If I simply try to get count without flatten then fields end up in bag but I want final output as tuple.
So trying this gives me output as bag
C = FOREACH B GENERATE FLATTEN (group) as f6, A.f1,A.f2.A.f3,A.f4,A.f5, COUNT(f6)
All inputs are appreciated.
Cheers
It is also possible to flatten the projection which was grouped.
A = LOAD 'file a';
B = GROUP A BY f6;
C = FOREACH B GENERATE FLATTEN(A), COUNT(A) as f6_count;
EDIT 1: The key is using FLATTEN(A) instead of FLATTEN(group).
FLATTEN(A) will produce a tuple with all of the columns from the original relation and will get rid of the bag, even those that were not used in the group by statement (f1, f2, f3, f4, f5, f6).

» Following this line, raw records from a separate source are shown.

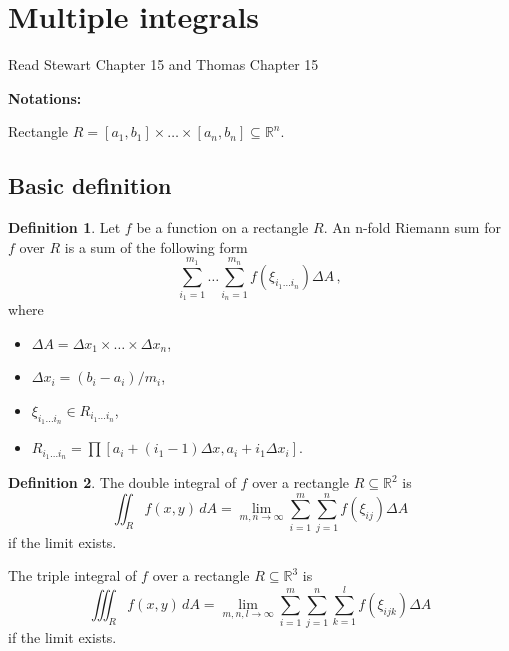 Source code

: \documentclass[
]{article}
\theoremstyle{definition}
\newtheorem{definition}{Definition}[section]
\theoremstyle{definition}
\theoremstyle{definition}
\theoremstyle{definition}
\theoremstyle{remark}
\begin{document}
\newpage

\hypertarget{multiple-integrals}{%
\section{Multiple integrals}\label{multiple-integrals}}

Read Stewart Chapter 15 and Thomas Chapter 15

\textbf{Notations:}

Rectangle \(R= [a_1,b_1]\times \dots \times [a_n, b_n] \subseteq \mathbb{R}^n\).

\hypertarget{basic-definition}{%
\subsection{Basic definition}\label{basic-definition}}

\begin{definition}

Let \(f\) be a function on a rectangle \(R\).
An n-fold Riemann sum for \(f\) over \(R\) is a sum of the following form
\begin{equation*}
 \sum_{i_1=1}^{m_1}\dots \sum_{i_n=1}^{m_n} f(\xi_{i_1\dots i_n}) \Delta A \,,
\end{equation*}
where

\begin{itemize}
\item
  \(\Delta A = \Delta x_1\times\dots \times \Delta x_n\),
\item
  \(\Delta x_i = (b_i-a_i)/m_i\),
\item
  \(\xi_{i_1\dots i_n}\in R_{i_1\dots i_n}\),
\item
  \(R_{i_1\dots i_n}= \prod [a_i + (i_1-1)\Delta x, a_i+ i_1\Delta x_i]\).
\end{itemize}

\end{definition}

\begin{definition}
The double integral of \(f\) over a rectangle \(R \subseteq \mathbb{R}^2\) is
\begin{equation*}
    \iint_{R} f(x,y) \, dA = \lim_{m,n\to \infty} \sum_{i=1}^m \sum_{j=1}^n f(\xi_{ij}) \Delta A 
\end{equation*}
if the limit exists.

The triple integral of \(f\) over a rectangle \(R \subseteq \mathbb{R}^3\) is
\begin{equation*}
    \iiint_{R} f(x,y) \, dA = \lim_{m,n,l\to \infty} \sum_{i=1}^m \sum_{j=1}^n \sum_{k=1}^l f(\xi_{ijk}) \Delta A 
\end{equation*}
if the limit exists.
\end{definition}
\end{document}
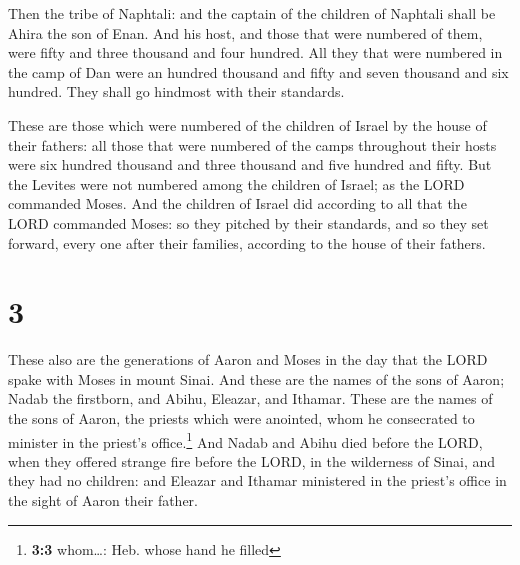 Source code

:  Then the tribe of Naphtali: and the captain of the
children of Naphtali shall be Ahira the son of Enan.  And
his host, and those that were numbered of them, were fifty and three
thousand and four hundred.  All they that were numbered
in the camp of Dan were an hundred thousand and fifty and seven thousand
and six hundred. They shall go hindmost with their standards.

 These are those which were numbered of the children of
Israel by the house of their fathers: all those that were numbered of
the camps throughout their hosts were six hundred thousand and three
thousand and five hundred and fifty.  But the Levites
were not numbered among the children of Israel; as the LORD commanded
Moses.  And the children of Israel did according to all
that the LORD commanded Moses: so they pitched by their standards, and
so they set forward, every one after their families, according to the
house of their fathers.

\hypertarget{section-2}{%
\section{3}\label{section-2}}

 These also are the generations of Aaron and Moses in the
day that the LORD spake with Moses in mount Sinai.  And
these are the names of the sons of Aaron; Nadab the firstborn, and
Abihu, Eleazar, and Ithamar.  These are the names of the
sons of Aaron, the priests which were anointed, whom he consecrated to
minister in the priest's office.\footnote{\textbf{3:3} whom\ldots: Heb.
  whose hand he filled}  And Nadab and Abihu died before
the LORD, when they offered strange fire before the LORD, in the
wilderness of Sinai, and they had no children: and Eleazar and Ithamar
ministered in the priest's office in the sight of Aaron their father.

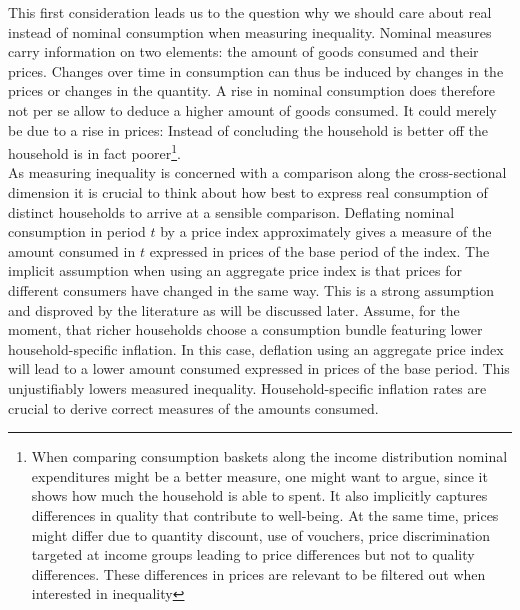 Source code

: \documentclass{article}
\begin{document}
This first consideration leads us to the question why we should care about real instead of nominal consumption when measuring inequality. Nominal measures carry information on two elements: the amount of goods consumed and their prices. Changes over time in consumption can thus be induced by changes in the prices or changes in the quantity. A rise in nominal consumption does therefore not per se allow to deduce a higher amount of goods consumed. It could merely be due to a rise in prices: Instead of concluding the household is better off the household is in fact poorer\footnote{When comparing consumption baskets along the income distribution nominal expenditures might be a better measure, one might want to argue, since it shows how much the household is able to spent. It also implicitly captures differences in quality that contribute to well-being. At the same time, prices might differ due to quantity discount, use of vouchers, price discrimination targeted at income groups leading to price differences but not to quality differences. These differences in prices are relevant to be filtered out when interested in inequality}.\\
As measuring inequality is concerned with a comparison along the cross-sectional dimension it is crucial to think about how best to express real consumption of distinct households to arrive at a sensible comparison. Deflating nominal consumption in period $t$ by a price index approximately gives a measure of the amount consumed in $t$ expressed in prices of the base period of the index. The implicit assumption when using an aggregate price index is that prices for different consumers have changed in the same way. This is a strong assumption and disproved by the literature as will be discussed later. 
 Assume, for the moment, that richer households choose a consumption bundle featuring lower household-specific inflation. In this case, deflation using an aggregate price index will lead to a lower amount consumed expressed in prices of the base period. This unjustifiably lowers measured inequality. 
Household-specific inflation rates are crucial to derive correct measures of the amounts consumed. \\
\end{document}
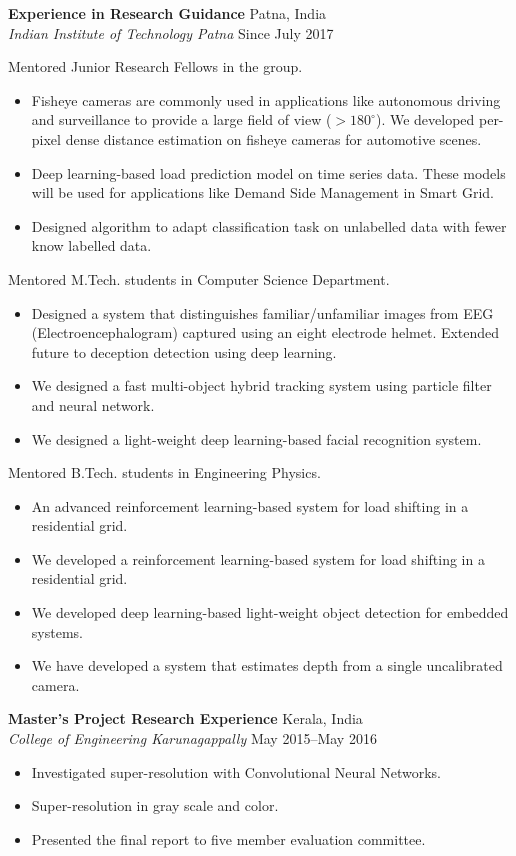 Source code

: \documentclass[12pt]{res} %
\begin{document}
\begin{resume}
\textbf {Experience in Research Guidance} \hfill Patna, India \\ 
{\sl Indian Institute of Technology Patna} \hfill Since July 2017

Mentored Junior Research Fellows in the group.
\begin{itemize}
\item Fisheye cameras are commonly used in applications like autonomous driving and surveillance to provide a large field of view ($>180^{\circ}$). We developed per-pixel dense distance estimation on fisheye cameras for automotive scenes. 
\item Deep learning-based load prediction model on time series data. These models will be used for applications like Demand Side Management in Smart Grid.
\item Designed algorithm to adapt classification task on unlabelled data with fewer know labelled data. 
\end{itemize}


Mentored M.Tech. students in Computer Science Department.
\begin{itemize}
\item Designed a system that distinguishes familiar/unfamiliar images from EEG (Electroencephalogram) captured using an eight electrode helmet. Extended future to deception detection using deep learning.
\item We designed a fast multi-object hybrid tracking system using particle filter and neural network.
\item We designed a light-weight deep learning-based facial recognition system.
\end{itemize}

Mentored B.Tech. students in Engineering Physics. 
\begin{itemize}
\item An advanced reinforcement learning-based system for load shifting in a residential grid.
\item We developed a reinforcement learning-based system for load shifting in a residential grid. 
\item We developed deep learning-based light-weight object detection for embedded systems.
\item We have developed a system that estimates depth from a single uncalibrated camera.
\end{itemize}

\textbf {Master's Project Research Experience} \hfill  Kerala, India \\ 
{\sl College of Engineering Karunagappally} \hfill May 2015--May 2016 
\vspace{5pt}
\begin{itemize}
\item Investigated super-resolution with Convolutional Neural Networks.
\item Super-resolution in gray scale and color.
\item Presented the final report to five member evaluation committee.
\end{itemize}




\end{resume}
\end{document}
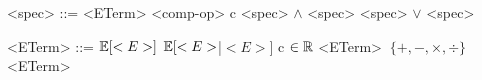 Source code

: \begin{grammar}
             <spec> ::= <ETerm>  <comp-op>  c 
                \alt <spec> $\land$ <spec>              
                \alt <spec> $\lor$ <spec> 
        
            <ETerm> ::= $\mathbb{E}[<E>]$
                \alt   $\mathbb{E}[<E>$|$<E>]$
                \alt   c $\in \mathbb{R}$
                \alt   <ETerm> $\ \{+, -, \times, \div \}\ $ <ETerm>
\end{grammar} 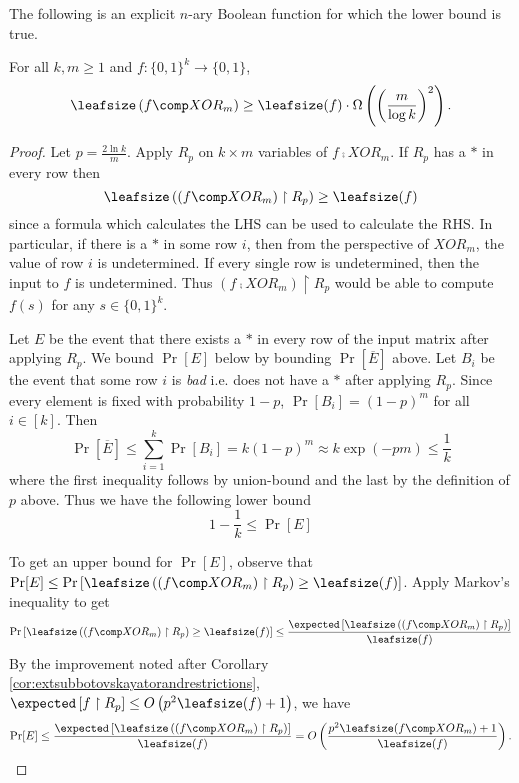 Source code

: The following is an explicit $n$-ary Boolean function for which the lower bound is true.
\begin{lemma}
	\label{lem:bdcompfwithxor}
	For all $k, m \geq 1$ and $f: \{0,1\}^k \rightarrow \{0,1\}$,
	\[\leafsize\left(f\comp XOR_m\right) \geq \leafsize(f) \cdot \Omega\left(\left(\frac{m}{\log k}\right)^2\right).\]
\end{lemma}
\begin{proof}
	Let $p = \frac{2\ln k}{m}$. Apply $R_p$ on $k\times m$ variables of $f \comp XOR_m$. If $R_p$ has a $*$ in every row then 
	\[\leafsize\left(\left(f\comp XOR_m\right) \upharpoonright R_p\right) \geq \leafsize(f)\]
	since a formula which calculates the LHS can be used to calculate the RHS. In particular, if there is a $*$ in some row $i$, then from the perspective of $XOR_m$, the value of row $i$ is undetermined. If every single row is undetermined, then the input to $f$ is undetermined. Thus $\left(f \comp XOR_m\right) \upharpoonright R_p$ would be able to compute $f(s)$ for any $s \in \{0,1\}^k$.
	
	Let $E$ be the event that there exists a $*$ in every row of the input matrix after applying $R_p$. We bound $\Pr[E]$ below by bounding $\Pr\left[\overline{E}\right]$ above. Let $B_i$ be the event that some row $i$ is \emph{bad} i.e. does not have a $*$ after applying $R_p$. Since every element is fixed with probability $1-p$, $\Pr[B_i] = (1 - p)^{m}$ for all $i \in [k]$. Then 
	\[\Pr\left[\overline{E}\right] \leq \sum_{i = 1}^{k} \Pr[B_i] = k(1-p)^{m} \approx k\exp(-pm) \leq \frac{1}{k}\] 
	where the first inequality follows by union-bound and the last by the definition of $p$ above. Thus we have the following lower bound
	\begin{equation}
		\label{eq:lbdlembdcomfwithxor}
		1 - \frac{1}{k} \leq \Pr\left[E\right] 
	\end{equation} 
	
	To get an upper bound for $\Pr[E]$, observe that $\Pr[E] \leq \Pr\left[\leafsize\left(\left(f \comp XOR_m\right) \upharpoonright R_p\right) \geq \leafsize(f)\right]$. Apply Markov's inequality to get
	\[\Pr\left[\leafsize\left(\left(f \comp XOR_m\right) \upharpoonright R_p\right) \geq \leafsize(f)\right] \leq \frac{\expected\left[\leafsize\left(\left(f \comp XOR_m\right) \upharpoonright R_p\right)\right]}{\leafsize(f)}\]
	By the improvement noted after Corollary \ref{cor:extsubbotovskayatorandrestrictions}, $\expected\left[f \upharpoonright R_p\right] \leq O\left(p^2\leafsize(f) + 1\right)$, we have
	\begin{equation}
		\label{eq:ubdlembdcomfwithxor}
		\Pr[E] \leq \frac{\expected\left[\leafsize\left(\left(f \comp XOR_m\right) \upharpoonright R_p\right)\right]}{\leafsize(f)} = O\left(\frac{p^2\leafsize(f \comp XOR_m) + 1}{\leafsize(f)}\right). 
	\end{equation} 
	

\end{proof}
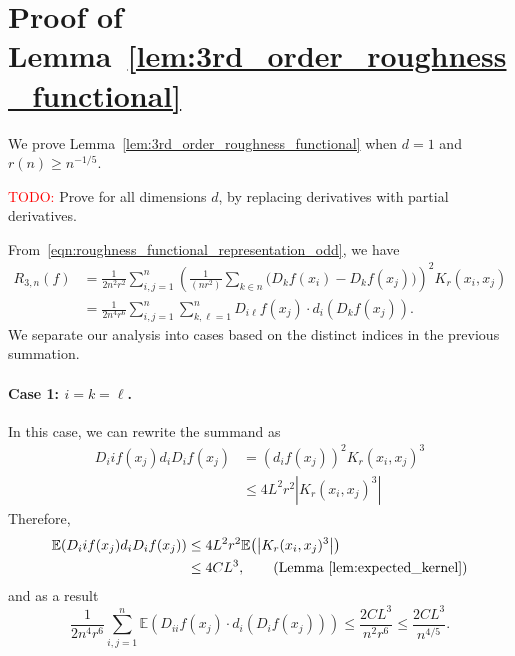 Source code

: \documentclass{article}
\newcommand{\abs}[1]{\left \lvert #1 \right \rvert}
\newcommand{\1}{\mathbf{1}}
\newcommand{\Ebb}{\mathbb{E}}
\theoremstyle{alden}
\theoremstyle{aldenthm}
\theoremstyle{definition}
\theoremstyle{remark}
\begin{document}
\section{Proof of Lemma~\ref{lem:3rd_order_roughness_functional}}
We prove Lemma~\ref{lem:3rd_order_roughness_functional} when $d = 1$ and $r(n) \geq n^{-1/5}$.

\textcolor{red}{TODO:} Prove for all dimensions $d$, by replacing derivatives with partial derivatives.

From~\eqref{eqn:roughness_functional_representation_odd}, we have
\begin{align*}
R_{3,n}(f) & = \frac{1}{2n^2r^2}\sum_{i,j = 1}^{n}\left(\frac{1}{(nr^2)}\sum_{k \in n}\bigl(D_kf(x_i) - D_kf(x_j)\bigr)\right)^2K_r(x_i,x_j) \\
& = \frac{1}{2n^4r^6}\sum_{i,j = 1}^{n} \sum_{k,\ell = 1}^{n} D_{i\ell}f(x_j) \cdot d_i(D_kf(x_j)).
\end{align*}
We separate our analysis into cases based on the distinct indices in the previous summation.

\paragraph{Case 1: $i = k = \ell$.}
In this case, we can rewrite the summand as
\begin{align*}
D_iif(x_j) d_iD_if(x_j) & = (d_if(x_j))^2 K_r(x_i,x_j)^3 \\
& \leq 4L^2r^2 \abs{K_r(x_i,x_j)^3}
\end{align*}
Therefore,
\begin{align*}
\Ebb(D_iif(x_j) d_iD_if(x_j)) & \leq 4L^2 r^2 \Ebb\bigl(\abs{K_r(x_i,x_j)^3}\bigr)\\
& \leq 4CL^3, \tag{Lemma~\ref{lem:expected_kernel}}
\end{align*}
and as a result
\begin{equation*}
\frac{1}{2n^4r^6}\sum_{i,j = 1}^{n} \Ebb(D_{ii}f(x_j) \cdot d_i(D_if(x_j))) \leq \frac{2CL^3}{n^2r^6} \leq \frac{2CL^3}{n^{4/5}}.
\end{equation*}
\end{document}
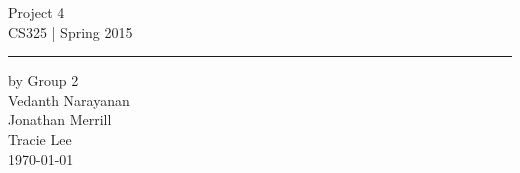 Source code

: \documentclass[11pt,letterpaper]{article}
\begin{document}
\begin{titlepage}
    \vspace*{4cm}
    \begin{flushright}
    {\huge
        Project 4\\[5mm]
    }
    {\large
        CS325 | Spring 2015
     }
    \end{flushright}
\hrule
    \begin{flushright}
	by Group 2\\
	Vedanth Narayanan\\
	Jonathan Merrill\\
	Tracie Lee\\
    \vfill
	\today\\
    \end{flushright}
\end{titlepage}

\raggedright
\end{document}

FLATTEN(group) will return only columns used in the group by, in this case f6. Advantage of this approach is that it is very efficient and requires a single Map Reduce job to execute. Any solution that involves JOIN operation adds extra Map Reduce job.
As a general rule of thumb in pig, hive and MR, group by and join operations usually are executed as separate MR Jobs and reducing the number of MR jobs leads to improved performance.